RECORDS FOR THIS EXERCISE:
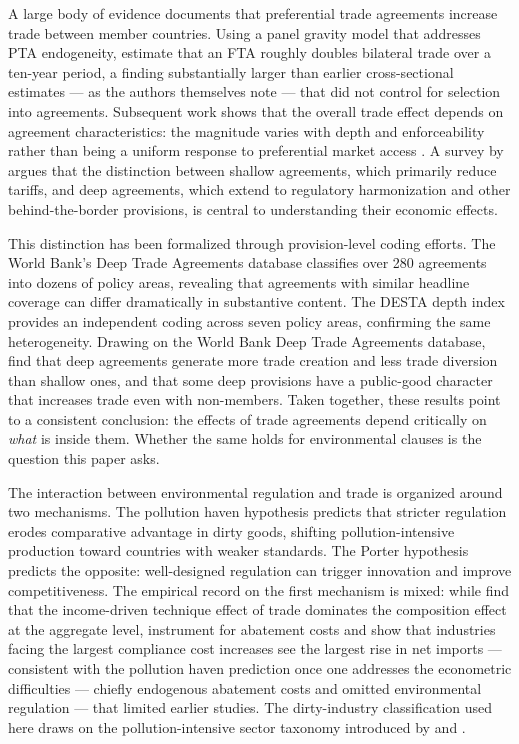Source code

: \documentclass[12pt]{article}
\begin{document}
A large body of evidence documents that preferential trade agreements increase trade between member countries. Using a panel gravity model that addresses PTA endogeneity, \citet{baier2007} estimate that an FTA roughly doubles bilateral trade over a ten-year period, a finding substantially larger than earlier cross-sectional estimates --- as the authors themselves note --- that did not control for selection into agreements. Subsequent work shows that the overall trade effect depends on agreement characteristics: the magnitude varies with depth and enforceability rather than being a uniform response to preferential market access \citep{baier2009}. A survey by \citet{freund2010} argues that the distinction between shallow agreements, which primarily reduce tariffs, and deep agreements, which extend to regulatory harmonization and other behind-the-border provisions, is central to understanding their economic effects.

This distinction has been formalized through provision-level coding efforts. The World Bank's Deep Trade Agreements database \citep{hofmann2017} classifies over 280 agreements into dozens of policy areas, revealing that agreements with similar headline coverage can differ dramatically in substantive content. The DESTA depth index \citep{dur2014} provides an independent coding across seven policy areas, confirming the same heterogeneity. Drawing on the World Bank Deep Trade Agreements database, \citet{mattoo2022} find that deep agreements generate more trade creation and less trade diversion than shallow ones, and that some deep provisions have a public-good character that increases trade even with non-members. Taken together, these results point to a consistent conclusion: the effects of trade agreements depend critically on \emph{what} is inside them. Whether the same holds for environmental clauses is the question this paper asks.

The interaction between environmental regulation and trade is organized around two mechanisms. The pollution haven hypothesis \citep{copelandtaylor1994} predicts that stricter regulation erodes comparative advantage in dirty goods, shifting pollution-intensive production toward countries with weaker standards. The Porter hypothesis \citep{porter1995} predicts the opposite: well-designed regulation can trigger innovation and improve competitiveness. The empirical record on the first mechanism is mixed: while \citet{antweiler2001} find that the income-driven technique effect of trade dominates the composition effect at the aggregate level, \citet{levinsontaylor2008} instrument for abatement costs and show that industries facing the largest compliance cost increases see the largest rise in net imports --- consistent with the pollution haven prediction once one addresses the econometric difficulties --- chiefly endogenous abatement costs and omitted environmental regulation --- that limited earlier studies. The dirty-industry classification used here draws on the pollution-intensive sector taxonomy introduced by \citet{mani1998} and \citet{low1992}.
\end{document}
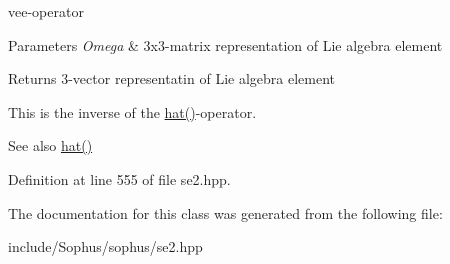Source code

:vee-\/operator 


\begin{DoxyParams}{Parameters}
{\em Omega} & 3x3-\/matrix representation of Lie algebra element \\
\hline
\end{DoxyParams}
\begin{DoxyReturn}{Returns}
3-\/vector representatin of Lie algebra element
\end{DoxyReturn}
This is the inverse of the \hyperlink{class_sophus_1_1_s_e2_group_base_aa5d381596ee614e1b32a36515c67287a}{hat()}-\/operator.

\begin{DoxySeeAlso}{See also}
\hyperlink{class_sophus_1_1_s_e2_group_base_aa5d381596ee614e1b32a36515c67287a}{hat()} 
\end{DoxySeeAlso}


Definition at line 555 of file se2.\+hpp.



The documentation for this class was generated from the following file\+:\begin{DoxyCompactItemize}
\item 
include/\+Sophus/sophus/se2.\+hpp\end{DoxyCompactItemize}
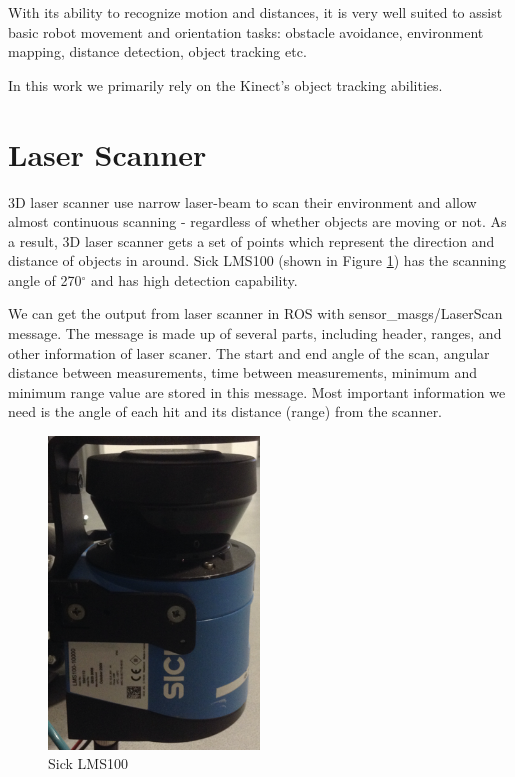 With its ability to recognize motion and distances, it is very well suited to assist basic robot movement and orientation tasks: obstacle avoidance, environment mapping, distance detection, object tracking etc.

In this work we primarily rely on the Kinect's object tracking abilities.
  
\section{Laser Scanner}
3D laser scanner use narrow laser-beam to scan their environment and allow almost continuous scanning - regardless of whether objects are moving or not. As a result, 3D laser scanner gets a set of points which represent the direction and distance of objects in around. Sick LMS100 (shown in Figure \ref{Laser}) has the scanning angle of  270$^\circ$ and has high detection capability.

We can get the output from laser scanner in ROS with sensor\_masgs/LaserScan message. The message is made up of several parts, including header, ranges, and other information of laser scaner. The start and end angle of the scan, angular distance between measurements, time between measurements, minimum and minimum range value are stored in this message. Most important information we need is the angle of each hit and its distance (range) from the scanner.

\begin{figure}[thpb]
      \centering
      \includegraphics[width=0.5\textwidth]{graphics/Laserscanner.png}
      \caption{Sick LMS100}
      \label{Laser}
   \end{figure}
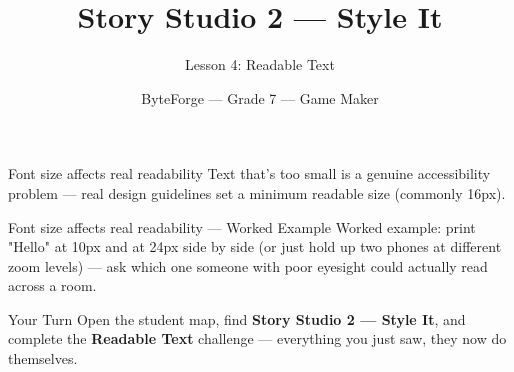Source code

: \documentclass[aspectratio=169]{beamer}
\title{Story Studio 2 — Style It}
\subtitle{Lesson 4: Readable Text}
\author{ByteForge --- Grade 7 --- Game Maker}
\date{}
\begin{document}
\begin{frame}
    \titlepage
\end{frame}

\begin{frame}{Font size affects real readability}
    \Large
    Text that's too small is a genuine accessibility problem — real design guidelines set a minimum readable size (commonly 16px).
\end{frame}

\begin{frame}{Font size affects real readability --- Worked Example}
    \Large
    Worked example: print "Hello" at 10px and at 24px side by side (or just hold up two phones at different zoom levels) — ask which one someone with poor eyesight could actually read across a room.
\end{frame}

\begin{frame}{Your Turn}
    \Large
    Open the student map, find \textbf{Story Studio 2 — Style It}, and complete
    the \textbf{Readable Text} challenge --- everything you just saw, they now do themselves.
\end{frame}
\end{document}
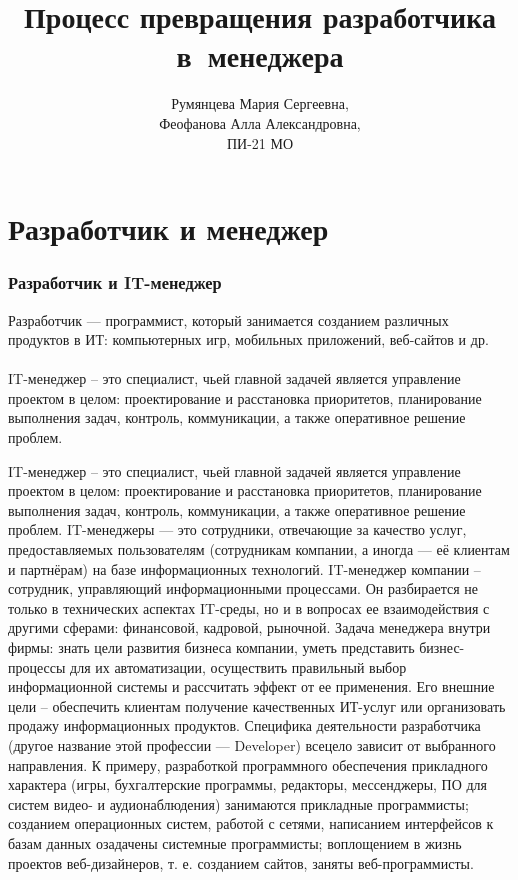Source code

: \documentclass{../industrial-development}
\title{Процесс превращения разработчика в~менеджера}
\author{Румянцева Мария Сергеевна, \\Феофанова Алла Александровна, \\ПИ-21 МО}
\date{}
\begin{document}
\begin{frame}
  \titlepage
\end{frame}

\section{Разработчик и менеджер}

\begin{frame} \frametitle{Разработчик и IT-менеджер}
	\alert{Разработчик} — программист, который занимается созданием различных продуктов в ИТ: компьютерных игр, мобильных приложений, веб-сайтов и др. 	\\
~\\
	\alert{IT-менеджер} – это специалист, чьей главной задачей является управление проектом в целом: проектирование и расстановка приоритетов, планирование выполнения задач, контроль, коммуникации, а также оперативное решение проблем.
\end{frame}
\lecturenotes
IT-менеджер – это специалист, чьей главной задачей является управление проектом в целом: проектирование и расстановка приоритетов, планирование выполнения задач, контроль, коммуникации, а также оперативное решение проблем.
IT-менеджеры — это сотрудники, отвечающие за качество услуг, предоставляемых пользователям (сотрудникам компании, а иногда — её клиентам и партнёрам) на базе информационных технологий.
IT-менеджер компании – сотрудник, управляющий информационными процессами. Он разбирается не только в технических аспектах IT-среды, но и в вопросах ее взаимодействия с другими сферами: финансовой, кадровой, рыночной.  Задача менеджера внутри фирмы: знать цели развития бизнеса компании, уметь представить бизнес-процессы для их автоматизации, осуществить правильный выбор информационной системы и рассчитать эффект от ее применения.  Его внешние цели – обеспечить клиентам получение качественных ИТ-услуг или организовать продажу информационных продуктов.
Специфика деятельности разработчика (другое название этой профессии — Developer) всецело зависит от выбранного направления. К примеру, разработкой программного обеспечения прикладного характера (игры‚ бухгалтерские программы‚ редакторы‚ мессенджеры, ПО для систем видео- и аудионаблюдения) занимаются прикладные программисты; созданием операционных систем, работой с сетями, написанием интерфейсов к базам данных озадачены системные программисты; воплощением в жизнь проектов веб-дизайнеров, т. е. созданием сайтов, заняты веб-программисты.
\end{document}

PROMPT: Your copy of the entries must be exact and must contain no pictures.

WRITTEN RESPONSE:
Source code

: \documentclass[12pt]{article}
\begin{document}
A large body of evidence documents that preferential trade agreements increase trade between member countries. Using a panel gravity model that addresses PTA endogeneity, \citet{baier2007} estimate that an FTA roughly doubles bilateral trade over a ten-year period, a finding substantially larger than earlier cross-sectional estimates --- as the authors themselves note --- that did not control for selection into agreements. Subsequent work shows that the overall trade effect depends on agreement characteristics: the magnitude varies with depth and enforceability rather than being a uniform response to preferential market access \citep{baier2009}. A survey by \citet{freund2010} argues that the distinction between shallow agreements, which primarily reduce tariffs, and deep agreements, which extend to regulatory harmonization and other behind-the-border provisions, is central to understanding their economic effects.

This distinction has been formalized through provision-level coding efforts. The World Bank's Deep Trade Agreements database \citep{hofmann2017} classifies over 280 agreements into dozens of policy areas, revealing that agreements with similar headline coverage can differ dramatically in substantive content. The DESTA depth index \citep{dur2014} provides an independent coding across seven policy areas, confirming the same heterogeneity. Drawing on the World Bank Deep Trade Agreements database, \citet{mattoo2022} find that deep agreements generate more trade creation and less trade diversion than shallow ones, and that some deep provisions have a public-good character that increases trade even with non-members. Taken together, these results point to a consistent conclusion: the effects of trade agreements depend critically on \emph{what} is inside them. Whether the same holds for environmental clauses is the question this paper asks.

The interaction between environmental regulation and trade is organized around two mechanisms. The pollution haven hypothesis \citep{copelandtaylor1994} predicts that stricter regulation erodes comparative advantage in dirty goods, shifting pollution-intensive production toward countries with weaker standards. The Porter hypothesis \citep{porter1995} predicts the opposite: well-designed regulation can trigger innovation and improve competitiveness. The empirical record on the first mechanism is mixed: while \citet{antweiler2001} find that the income-driven technique effect of trade dominates the composition effect at the aggregate level, \citet{levinsontaylor2008} instrument for abatement costs and show that industries facing the largest compliance cost increases see the largest rise in net imports --- consistent with the pollution haven prediction once one addresses the econometric difficulties --- chiefly endogenous abatement costs and omitted environmental regulation --- that limited earlier studies. The dirty-industry classification used here draws on the pollution-intensive sector taxonomy introduced by \citet{mani1998} and \citet{low1992}.
\end{document}
Source code

:vee-\/operator 


\begin{DoxyParams}{Parameters}
{\em Omega} & 3x3-\/matrix representation of Lie algebra element \\
\hline
\end{DoxyParams}
\begin{DoxyReturn}{Returns}
3-\/vector representatin of Lie algebra element
\end{DoxyReturn}
This is the inverse of the \hyperlink{class_sophus_1_1_s_e2_group_base_aa5d381596ee614e1b32a36515c67287a}{hat()}-\/operator.

\begin{DoxySeeAlso}{See also}
\hyperlink{class_sophus_1_1_s_e2_group_base_aa5d381596ee614e1b32a36515c67287a}{hat()} 
\end{DoxySeeAlso}


Definition at line 555 of file se2.\+hpp.



The documentation for this class was generated from the following file\+:\begin{DoxyCompactItemize}
\item 
include/\+Sophus/sophus/se2.\+hpp\end{DoxyCompactItemize}
 With its ability to recognize motion and distances, it is very well suited to assist basic robot movement and orientation tasks: obstacle avoidance, environment mapping, distance detection, object tracking etc.

In this work we primarily rely on the Kinect's object tracking abilities.
  
\section{Laser Scanner}
3D laser scanner use narrow laser-beam to scan their environment and allow almost continuous scanning - regardless of whether objects are moving or not. As a result, 3D laser scanner gets a set of points which represent the direction and distance of objects in around. Sick LMS100 (shown in Figure \ref{Laser}) has the scanning angle of  270$^\circ$ and has high detection capability.

We can get the output from laser scanner in ROS with sensor\_masgs/LaserScan message. The message is made up of several parts, including header, ranges, and other information of laser scaner. The start and end angle of the scan, angular distance between measurements, time between measurements, minimum and minimum range value are stored in this message. Most important information we need is the angle of each hit and its distance (range) from the scanner.

\begin{figure}[thpb]
      \centering
      \includegraphics[width=0.5\textwidth]{graphics/Laserscanner.png}
      \caption{Sick LMS100}
      \label{Laser}
   \end{figure}
Source code

: \documentclass[aspectratio=169]{beamer}
\title{Story Studio 2 — Style It}
\subtitle{Lesson 4: Readable Text}
\author{ByteForge --- Grade 7 --- Game Maker}
\date{}
\begin{document}
\begin{frame}
    \titlepage
\end{frame}

\begin{frame}{Font size affects real readability}
    \Large
    Text that's too small is a genuine accessibility problem — real design guidelines set a minimum readable size (commonly 16px).
\end{frame}

\begin{frame}{Font size affects real readability --- Worked Example}
    \Large
    Worked example: print "Hello" at 10px and at 24px side by side (or just hold up two phones at different zoom levels) — ask which one someone with poor eyesight could actually read across a room.
\end{frame}

\begin{frame}{Your Turn}
    \Large
    Open the student map, find \textbf{Story Studio 2 — Style It}, and complete
    the \textbf{Readable Text} challenge --- everything you just saw, they now do themselves.
\end{frame}
\end{document}
Source code

: \documentclass{../industrial-development}
\title{Процесс превращения разработчика в~менеджера}
\author{Румянцева Мария Сергеевна, \\Феофанова Алла Александровна, \\ПИ-21 МО}
\date{}
\begin{document}
\begin{frame}
  \titlepage
\end{frame}

\section{Разработчик и менеджер}

\begin{frame} \frametitle{Разработчик и IT-менеджер}
	\alert{Разработчик} — программист, который занимается созданием различных продуктов в ИТ: компьютерных игр, мобильных приложений, веб-сайтов и др. 	\\
~\\
	\alert{IT-менеджер} – это специалист, чьей главной задачей является управление проектом в целом: проектирование и расстановка приоритетов, планирование выполнения задач, контроль, коммуникации, а также оперативное решение проблем.
\end{frame}
\lecturenotes
IT-менеджер – это специалист, чьей главной задачей является управление проектом в целом: проектирование и расстановка приоритетов, планирование выполнения задач, контроль, коммуникации, а также оперативное решение проблем.
IT-менеджеры — это сотрудники, отвечающие за качество услуг, предоставляемых пользователям (сотрудникам компании, а иногда — её клиентам и партнёрам) на базе информационных технологий.
IT-менеджер компании – сотрудник, управляющий информационными процессами. Он разбирается не только в технических аспектах IT-среды, но и в вопросах ее взаимодействия с другими сферами: финансовой, кадровой, рыночной.  Задача менеджера внутри фирмы: знать цели развития бизнеса компании, уметь представить бизнес-процессы для их автоматизации, осуществить правильный выбор информационной системы и рассчитать эффект от ее применения.  Его внешние цели – обеспечить клиентам получение качественных ИТ-услуг или организовать продажу информационных продуктов.
Специфика деятельности разработчика (другое название этой профессии — Developer) всецело зависит от выбранного направления. К примеру, разработкой программного обеспечения прикладного характера (игры‚ бухгалтерские программы‚ редакторы‚ мессенджеры, ПО для систем видео- и аудионаблюдения) занимаются прикладные программисты; созданием операционных систем, работой с сетями, написанием интерфейсов к базам данных озадачены системные программисты; воплощением в жизнь проектов веб-дизайнеров, т. е. созданием сайтов, заняты веб-программисты.
\end{document}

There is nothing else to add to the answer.